> **WORK REQUIRED**:
Using the records provided below, locate and copy each line that contains the word "UpperBoundHamming".

(TASK MATERIAL)

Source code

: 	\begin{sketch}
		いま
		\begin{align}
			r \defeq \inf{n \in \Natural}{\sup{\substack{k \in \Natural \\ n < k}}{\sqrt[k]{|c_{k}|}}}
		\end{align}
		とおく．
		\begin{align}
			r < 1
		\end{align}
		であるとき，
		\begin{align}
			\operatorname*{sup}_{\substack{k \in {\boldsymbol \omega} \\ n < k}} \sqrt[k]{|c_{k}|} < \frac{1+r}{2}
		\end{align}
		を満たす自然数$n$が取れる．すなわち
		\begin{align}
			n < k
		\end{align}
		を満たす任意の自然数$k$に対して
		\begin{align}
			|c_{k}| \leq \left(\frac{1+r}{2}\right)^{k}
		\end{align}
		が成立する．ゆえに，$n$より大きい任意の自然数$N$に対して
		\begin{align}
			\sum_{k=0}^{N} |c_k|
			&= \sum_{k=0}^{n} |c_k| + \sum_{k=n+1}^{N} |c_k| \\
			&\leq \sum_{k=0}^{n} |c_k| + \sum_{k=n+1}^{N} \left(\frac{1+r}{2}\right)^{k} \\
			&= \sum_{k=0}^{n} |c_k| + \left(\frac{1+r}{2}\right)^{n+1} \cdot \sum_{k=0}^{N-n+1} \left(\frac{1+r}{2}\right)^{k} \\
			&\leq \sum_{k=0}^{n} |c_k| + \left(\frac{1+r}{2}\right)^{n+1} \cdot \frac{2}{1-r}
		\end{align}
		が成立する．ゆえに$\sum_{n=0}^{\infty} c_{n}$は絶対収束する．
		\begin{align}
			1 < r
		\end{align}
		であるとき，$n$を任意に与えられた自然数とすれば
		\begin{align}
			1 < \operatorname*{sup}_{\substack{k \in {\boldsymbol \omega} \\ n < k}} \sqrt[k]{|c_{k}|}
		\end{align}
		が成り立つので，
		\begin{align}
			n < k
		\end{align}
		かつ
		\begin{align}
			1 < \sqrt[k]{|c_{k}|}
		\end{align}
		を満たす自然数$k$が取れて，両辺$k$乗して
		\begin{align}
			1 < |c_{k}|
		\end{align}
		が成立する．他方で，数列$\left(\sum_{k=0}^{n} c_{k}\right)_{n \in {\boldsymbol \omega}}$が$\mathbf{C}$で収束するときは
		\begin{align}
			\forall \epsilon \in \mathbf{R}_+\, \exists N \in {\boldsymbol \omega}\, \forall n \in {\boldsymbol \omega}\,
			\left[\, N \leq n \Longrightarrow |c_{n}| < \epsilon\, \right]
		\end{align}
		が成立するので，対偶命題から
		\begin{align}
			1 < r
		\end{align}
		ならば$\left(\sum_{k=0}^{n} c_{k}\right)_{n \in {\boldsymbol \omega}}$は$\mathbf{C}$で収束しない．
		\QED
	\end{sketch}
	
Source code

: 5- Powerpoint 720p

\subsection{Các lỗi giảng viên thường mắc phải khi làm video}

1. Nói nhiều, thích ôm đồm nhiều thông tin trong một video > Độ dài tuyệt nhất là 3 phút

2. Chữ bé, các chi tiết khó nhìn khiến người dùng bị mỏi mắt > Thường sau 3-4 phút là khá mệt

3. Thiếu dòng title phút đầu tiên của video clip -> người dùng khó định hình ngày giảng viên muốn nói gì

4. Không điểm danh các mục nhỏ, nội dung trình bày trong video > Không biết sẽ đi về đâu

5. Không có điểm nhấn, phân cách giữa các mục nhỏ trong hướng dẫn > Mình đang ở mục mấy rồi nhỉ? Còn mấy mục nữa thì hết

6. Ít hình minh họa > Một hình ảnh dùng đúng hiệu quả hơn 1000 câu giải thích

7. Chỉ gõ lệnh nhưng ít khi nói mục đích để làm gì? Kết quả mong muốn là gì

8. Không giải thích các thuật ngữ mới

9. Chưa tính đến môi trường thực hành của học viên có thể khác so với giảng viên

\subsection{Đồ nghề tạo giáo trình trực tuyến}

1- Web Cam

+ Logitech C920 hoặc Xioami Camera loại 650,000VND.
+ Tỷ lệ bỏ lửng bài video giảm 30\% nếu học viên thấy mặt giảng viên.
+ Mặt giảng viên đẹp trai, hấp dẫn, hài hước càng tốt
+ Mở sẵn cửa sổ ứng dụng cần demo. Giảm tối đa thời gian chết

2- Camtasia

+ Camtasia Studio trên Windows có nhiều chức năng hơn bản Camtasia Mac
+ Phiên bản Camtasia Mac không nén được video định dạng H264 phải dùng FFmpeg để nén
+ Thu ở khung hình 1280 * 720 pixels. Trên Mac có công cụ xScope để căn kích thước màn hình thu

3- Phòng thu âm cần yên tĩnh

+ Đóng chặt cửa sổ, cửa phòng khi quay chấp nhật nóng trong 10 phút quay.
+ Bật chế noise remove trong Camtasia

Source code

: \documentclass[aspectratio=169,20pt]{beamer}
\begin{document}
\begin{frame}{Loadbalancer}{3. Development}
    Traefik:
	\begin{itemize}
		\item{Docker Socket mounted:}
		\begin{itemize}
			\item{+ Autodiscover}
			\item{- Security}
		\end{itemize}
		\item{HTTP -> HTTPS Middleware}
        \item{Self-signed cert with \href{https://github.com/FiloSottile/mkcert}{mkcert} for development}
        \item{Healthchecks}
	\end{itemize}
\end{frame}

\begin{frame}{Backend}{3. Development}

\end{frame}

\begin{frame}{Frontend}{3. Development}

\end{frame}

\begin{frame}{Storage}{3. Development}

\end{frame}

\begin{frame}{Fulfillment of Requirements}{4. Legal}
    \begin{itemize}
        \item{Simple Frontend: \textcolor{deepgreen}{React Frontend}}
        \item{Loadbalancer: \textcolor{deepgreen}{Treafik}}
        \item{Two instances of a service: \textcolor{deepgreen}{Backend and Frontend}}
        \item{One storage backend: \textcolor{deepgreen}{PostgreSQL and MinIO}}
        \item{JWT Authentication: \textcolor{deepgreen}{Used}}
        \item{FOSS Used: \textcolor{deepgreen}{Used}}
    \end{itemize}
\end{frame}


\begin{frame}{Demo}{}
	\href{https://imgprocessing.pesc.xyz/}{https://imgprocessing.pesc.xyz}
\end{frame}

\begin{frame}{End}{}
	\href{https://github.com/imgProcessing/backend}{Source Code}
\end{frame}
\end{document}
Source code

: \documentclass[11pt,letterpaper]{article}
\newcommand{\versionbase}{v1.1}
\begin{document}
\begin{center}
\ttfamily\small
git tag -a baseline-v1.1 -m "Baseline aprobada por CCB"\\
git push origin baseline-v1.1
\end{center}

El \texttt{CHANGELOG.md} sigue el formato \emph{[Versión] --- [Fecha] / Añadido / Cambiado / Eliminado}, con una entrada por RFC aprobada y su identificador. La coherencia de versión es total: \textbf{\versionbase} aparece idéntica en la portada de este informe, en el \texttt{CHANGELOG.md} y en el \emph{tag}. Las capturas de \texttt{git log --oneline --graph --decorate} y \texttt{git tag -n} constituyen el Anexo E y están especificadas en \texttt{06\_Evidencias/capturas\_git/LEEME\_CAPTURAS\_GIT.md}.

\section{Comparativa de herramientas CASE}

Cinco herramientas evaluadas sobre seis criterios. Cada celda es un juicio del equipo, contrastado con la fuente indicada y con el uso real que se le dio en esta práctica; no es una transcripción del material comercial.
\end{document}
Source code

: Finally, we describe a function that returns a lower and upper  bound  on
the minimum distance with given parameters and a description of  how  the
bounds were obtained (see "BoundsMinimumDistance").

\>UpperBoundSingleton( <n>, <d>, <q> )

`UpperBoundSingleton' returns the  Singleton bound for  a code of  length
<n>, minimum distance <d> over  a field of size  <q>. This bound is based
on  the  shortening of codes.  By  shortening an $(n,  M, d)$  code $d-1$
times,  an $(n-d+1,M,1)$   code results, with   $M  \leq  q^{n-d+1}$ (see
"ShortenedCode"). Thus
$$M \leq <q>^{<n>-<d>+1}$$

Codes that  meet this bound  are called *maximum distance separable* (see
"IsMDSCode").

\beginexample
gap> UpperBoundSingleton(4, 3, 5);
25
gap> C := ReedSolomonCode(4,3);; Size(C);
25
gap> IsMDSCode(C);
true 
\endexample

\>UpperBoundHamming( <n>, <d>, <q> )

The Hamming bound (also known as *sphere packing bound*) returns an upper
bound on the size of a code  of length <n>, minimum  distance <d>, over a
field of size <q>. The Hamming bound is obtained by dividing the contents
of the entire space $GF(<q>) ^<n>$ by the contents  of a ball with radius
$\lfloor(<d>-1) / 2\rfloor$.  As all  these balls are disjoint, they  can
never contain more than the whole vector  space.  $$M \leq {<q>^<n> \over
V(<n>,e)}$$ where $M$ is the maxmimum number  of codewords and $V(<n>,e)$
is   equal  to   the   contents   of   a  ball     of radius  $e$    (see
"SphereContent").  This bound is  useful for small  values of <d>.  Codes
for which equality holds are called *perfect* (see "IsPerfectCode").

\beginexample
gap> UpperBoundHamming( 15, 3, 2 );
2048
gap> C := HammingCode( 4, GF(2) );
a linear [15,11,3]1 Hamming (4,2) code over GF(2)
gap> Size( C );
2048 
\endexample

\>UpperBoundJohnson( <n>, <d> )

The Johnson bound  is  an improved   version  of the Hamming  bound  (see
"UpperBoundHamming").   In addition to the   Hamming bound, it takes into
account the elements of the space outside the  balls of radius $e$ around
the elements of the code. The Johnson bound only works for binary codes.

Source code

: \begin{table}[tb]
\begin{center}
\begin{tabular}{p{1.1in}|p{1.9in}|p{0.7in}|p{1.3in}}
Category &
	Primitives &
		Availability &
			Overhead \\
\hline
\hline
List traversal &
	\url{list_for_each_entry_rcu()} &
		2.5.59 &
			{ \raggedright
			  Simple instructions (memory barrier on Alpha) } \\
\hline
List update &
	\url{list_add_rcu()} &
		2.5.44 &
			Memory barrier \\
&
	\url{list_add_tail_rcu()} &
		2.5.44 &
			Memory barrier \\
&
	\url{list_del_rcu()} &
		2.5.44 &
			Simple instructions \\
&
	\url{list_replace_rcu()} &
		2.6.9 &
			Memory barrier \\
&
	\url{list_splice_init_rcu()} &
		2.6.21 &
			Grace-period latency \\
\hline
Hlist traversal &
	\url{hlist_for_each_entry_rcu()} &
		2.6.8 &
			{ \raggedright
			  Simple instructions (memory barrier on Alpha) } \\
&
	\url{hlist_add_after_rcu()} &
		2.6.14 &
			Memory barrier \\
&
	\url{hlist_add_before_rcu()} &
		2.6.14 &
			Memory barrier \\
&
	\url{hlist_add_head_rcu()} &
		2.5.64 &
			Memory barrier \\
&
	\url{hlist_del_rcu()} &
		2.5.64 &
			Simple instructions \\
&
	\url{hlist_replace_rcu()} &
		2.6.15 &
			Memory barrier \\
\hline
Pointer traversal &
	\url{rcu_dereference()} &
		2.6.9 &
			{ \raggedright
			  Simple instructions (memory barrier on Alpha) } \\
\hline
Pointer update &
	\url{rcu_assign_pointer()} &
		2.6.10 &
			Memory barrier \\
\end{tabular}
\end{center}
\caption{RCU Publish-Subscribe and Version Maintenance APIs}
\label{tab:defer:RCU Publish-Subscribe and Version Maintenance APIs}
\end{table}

(End TASK MATERIAL)

> **WRITTEN ANSWER**:
\>UpperBoundHamming( <n>, <d>, <q> )
gap> UpperBoundHamming( 15, 3, 2 );
"UpperBoundHamming").   In addition to the   Hamming bound, it takes into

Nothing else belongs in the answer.